- ABOUT THIS TASK: With the images excluded, set down every line of the listing below exactly.

- THE DATA:
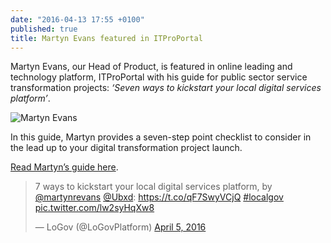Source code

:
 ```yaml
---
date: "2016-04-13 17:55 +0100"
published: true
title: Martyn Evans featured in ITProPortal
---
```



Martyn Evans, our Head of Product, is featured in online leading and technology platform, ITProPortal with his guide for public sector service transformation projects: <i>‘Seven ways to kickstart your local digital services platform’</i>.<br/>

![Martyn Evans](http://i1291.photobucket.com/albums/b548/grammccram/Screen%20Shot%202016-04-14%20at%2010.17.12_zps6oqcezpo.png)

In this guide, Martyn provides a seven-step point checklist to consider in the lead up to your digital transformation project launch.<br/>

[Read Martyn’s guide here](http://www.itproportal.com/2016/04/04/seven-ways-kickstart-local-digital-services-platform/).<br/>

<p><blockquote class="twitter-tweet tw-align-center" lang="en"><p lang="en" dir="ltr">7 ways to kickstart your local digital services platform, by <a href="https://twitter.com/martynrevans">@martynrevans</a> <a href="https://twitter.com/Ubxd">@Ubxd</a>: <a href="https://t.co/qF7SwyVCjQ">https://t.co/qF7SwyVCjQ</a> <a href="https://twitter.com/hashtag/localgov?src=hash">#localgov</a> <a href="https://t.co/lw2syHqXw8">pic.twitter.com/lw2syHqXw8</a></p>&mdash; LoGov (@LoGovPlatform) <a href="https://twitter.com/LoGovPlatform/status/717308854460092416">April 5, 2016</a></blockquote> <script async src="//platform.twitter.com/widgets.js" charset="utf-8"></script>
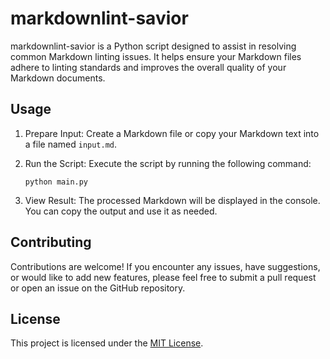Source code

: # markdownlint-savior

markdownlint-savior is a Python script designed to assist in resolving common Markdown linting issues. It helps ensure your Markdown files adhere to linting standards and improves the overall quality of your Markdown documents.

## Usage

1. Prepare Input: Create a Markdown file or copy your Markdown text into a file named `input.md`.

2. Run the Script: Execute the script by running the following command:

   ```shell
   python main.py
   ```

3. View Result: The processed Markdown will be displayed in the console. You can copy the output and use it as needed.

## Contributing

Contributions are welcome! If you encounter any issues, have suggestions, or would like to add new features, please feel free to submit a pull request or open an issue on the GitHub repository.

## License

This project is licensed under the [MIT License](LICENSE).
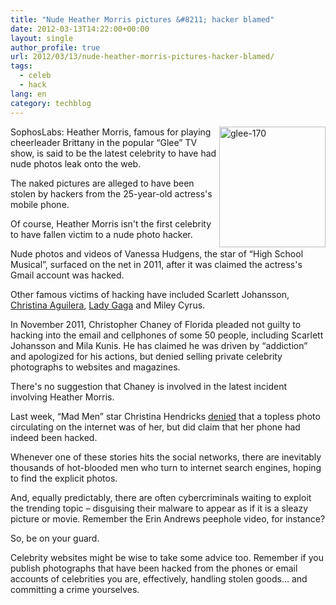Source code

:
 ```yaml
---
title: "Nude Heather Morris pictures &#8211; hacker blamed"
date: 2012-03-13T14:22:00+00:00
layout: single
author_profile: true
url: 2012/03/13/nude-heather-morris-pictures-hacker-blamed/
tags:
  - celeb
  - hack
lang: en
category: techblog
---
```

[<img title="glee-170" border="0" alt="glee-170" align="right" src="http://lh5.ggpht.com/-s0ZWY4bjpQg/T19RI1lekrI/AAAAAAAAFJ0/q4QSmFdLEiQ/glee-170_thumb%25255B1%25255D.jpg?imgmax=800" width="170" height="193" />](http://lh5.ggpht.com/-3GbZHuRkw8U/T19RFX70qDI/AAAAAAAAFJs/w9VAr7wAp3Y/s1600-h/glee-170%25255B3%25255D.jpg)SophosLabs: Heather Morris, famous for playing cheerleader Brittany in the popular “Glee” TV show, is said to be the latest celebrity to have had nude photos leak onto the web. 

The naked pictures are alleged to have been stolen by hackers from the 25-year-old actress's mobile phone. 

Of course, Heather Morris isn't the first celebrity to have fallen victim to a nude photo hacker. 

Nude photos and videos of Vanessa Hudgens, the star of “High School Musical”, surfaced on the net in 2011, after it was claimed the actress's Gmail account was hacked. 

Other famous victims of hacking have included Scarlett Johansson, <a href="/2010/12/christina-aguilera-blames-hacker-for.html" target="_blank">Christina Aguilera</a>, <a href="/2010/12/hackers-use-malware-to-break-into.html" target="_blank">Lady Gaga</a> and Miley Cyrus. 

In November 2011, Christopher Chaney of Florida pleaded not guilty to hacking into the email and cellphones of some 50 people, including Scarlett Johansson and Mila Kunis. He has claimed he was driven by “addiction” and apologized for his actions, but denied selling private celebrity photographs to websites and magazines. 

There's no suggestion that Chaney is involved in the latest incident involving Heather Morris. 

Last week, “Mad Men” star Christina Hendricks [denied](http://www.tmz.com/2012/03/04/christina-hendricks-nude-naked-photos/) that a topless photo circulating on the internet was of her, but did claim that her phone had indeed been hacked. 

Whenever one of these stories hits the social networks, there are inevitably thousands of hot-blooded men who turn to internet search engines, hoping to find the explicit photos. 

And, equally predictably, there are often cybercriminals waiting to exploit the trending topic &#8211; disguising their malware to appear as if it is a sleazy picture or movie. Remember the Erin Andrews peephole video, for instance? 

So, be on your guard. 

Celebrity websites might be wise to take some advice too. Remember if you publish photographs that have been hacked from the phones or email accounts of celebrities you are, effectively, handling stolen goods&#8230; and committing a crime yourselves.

- OUTPUT FOR THIS TASK:
Source code

:
 ```yaml
---
date: "2016-04-13 17:55 +0100"
published: true
title: Martyn Evans featured in ITProPortal
---
```



Martyn Evans, our Head of Product, is featured in online leading and technology platform, ITProPortal with his guide for public sector service transformation projects: <i>‘Seven ways to kickstart your local digital services platform’</i>.<br/>

![Martyn Evans](http://i1291.photobucket.com/albums/b548/grammccram/Screen%20Shot%202016-04-14%20at%2010.17.12_zps6oqcezpo.png)

In this guide, Martyn provides a seven-step point checklist to consider in the lead up to your digital transformation project launch.<br/>

[Read Martyn’s guide here](http://www.itproportal.com/2016/04/04/seven-ways-kickstart-local-digital-services-platform/).<br/>

<p><blockquote class="twitter-tweet tw-align-center" lang="en"><p lang="en" dir="ltr">7 ways to kickstart your local digital services platform, by <a href="https://twitter.com/martynrevans">@martynrevans</a> <a href="https://twitter.com/Ubxd">@Ubxd</a>: <a href="https://t.co/qF7SwyVCjQ">https://t.co/qF7SwyVCjQ</a> <a href="https://twitter.com/hashtag/localgov?src=hash">#localgov</a> <a href="https://t.co/lw2syHqXw8">pic.twitter.com/lw2syHqXw8</a></p>&mdash; LoGov (@LoGovPlatform) <a href="https://twitter.com/LoGovPlatform/status/717308854460092416">April 5, 2016</a></blockquote> <script async src="//platform.twitter.com/widgets.js" charset="utf-8"></script>
Source code

: # markdownlint-savior

markdownlint-savior is a Python script designed to assist in resolving common Markdown linting issues. It helps ensure your Markdown files adhere to linting standards and improves the overall quality of your Markdown documents.

## Usage

1. Prepare Input: Create a Markdown file or copy your Markdown text into a file named `input.md`.

2. Run the Script: Execute the script by running the following command:

   ```shell
   python main.py
   ```

3. View Result: The processed Markdown will be displayed in the console. You can copy the output and use it as needed.

## Contributing

Contributions are welcome! If you encounter any issues, have suggestions, or would like to add new features, please feel free to submit a pull request or open an issue on the GitHub repository.

## License

This project is licensed under the [MIT License](LICENSE).
Source code

:
 ```yaml
---
title: "Nude Heather Morris pictures &#8211; hacker blamed"
date: 2012-03-13T14:22:00+00:00
layout: single
author_profile: true
url: 2012/03/13/nude-heather-morris-pictures-hacker-blamed/
tags:
  - celeb
  - hack
lang: en
category: techblog
---
```

[<img title="glee-170" border="0" alt="glee-170" align="right" src="http://lh5.ggpht.com/-s0ZWY4bjpQg/T19RI1lekrI/AAAAAAAAFJ0/q4QSmFdLEiQ/glee-170_thumb%25255B1%25255D.jpg?imgmax=800" width="170" height="193" />](http://lh5.ggpht.com/-3GbZHuRkw8U/T19RFX70qDI/AAAAAAAAFJs/w9VAr7wAp3Y/s1600-h/glee-170%25255B3%25255D.jpg)SophosLabs: Heather Morris, famous for playing cheerleader Brittany in the popular “Glee” TV show, is said to be the latest celebrity to have had nude photos leak onto the web. 

The naked pictures are alleged to have been stolen by hackers from the 25-year-old actress's mobile phone. 

Of course, Heather Morris isn't the first celebrity to have fallen victim to a nude photo hacker. 

Nude photos and videos of Vanessa Hudgens, the star of “High School Musical”, surfaced on the net in 2011, after it was claimed the actress's Gmail account was hacked. 

Other famous victims of hacking have included Scarlett Johansson, <a href="/2010/12/christina-aguilera-blames-hacker-for.html" target="_blank">Christina Aguilera</a>, <a href="/2010/12/hackers-use-malware-to-break-into.html" target="_blank">Lady Gaga</a> and Miley Cyrus. 

In November 2011, Christopher Chaney of Florida pleaded not guilty to hacking into the email and cellphones of some 50 people, including Scarlett Johansson and Mila Kunis. He has claimed he was driven by “addiction” and apologized for his actions, but denied selling private celebrity photographs to websites and magazines. 

There's no suggestion that Chaney is involved in the latest incident involving Heather Morris. 

Last week, “Mad Men” star Christina Hendricks [denied](http://www.tmz.com/2012/03/04/christina-hendricks-nude-naked-photos/) that a topless photo circulating on the internet was of her, but did claim that her phone had indeed been hacked. 

Whenever one of these stories hits the social networks, there are inevitably thousands of hot-blooded men who turn to internet search engines, hoping to find the explicit photos. 

And, equally predictably, there are often cybercriminals waiting to exploit the trending topic &#8211; disguising their malware to appear as if it is a sleazy picture or movie. Remember the Erin Andrews peephole video, for instance? 

So, be on your guard. 

Celebrity websites might be wise to take some advice too. Remember if you publish photographs that have been hacked from the phones or email accounts of celebrities you are, effectively, handling stolen goods&#8230; and committing a crime yourselves.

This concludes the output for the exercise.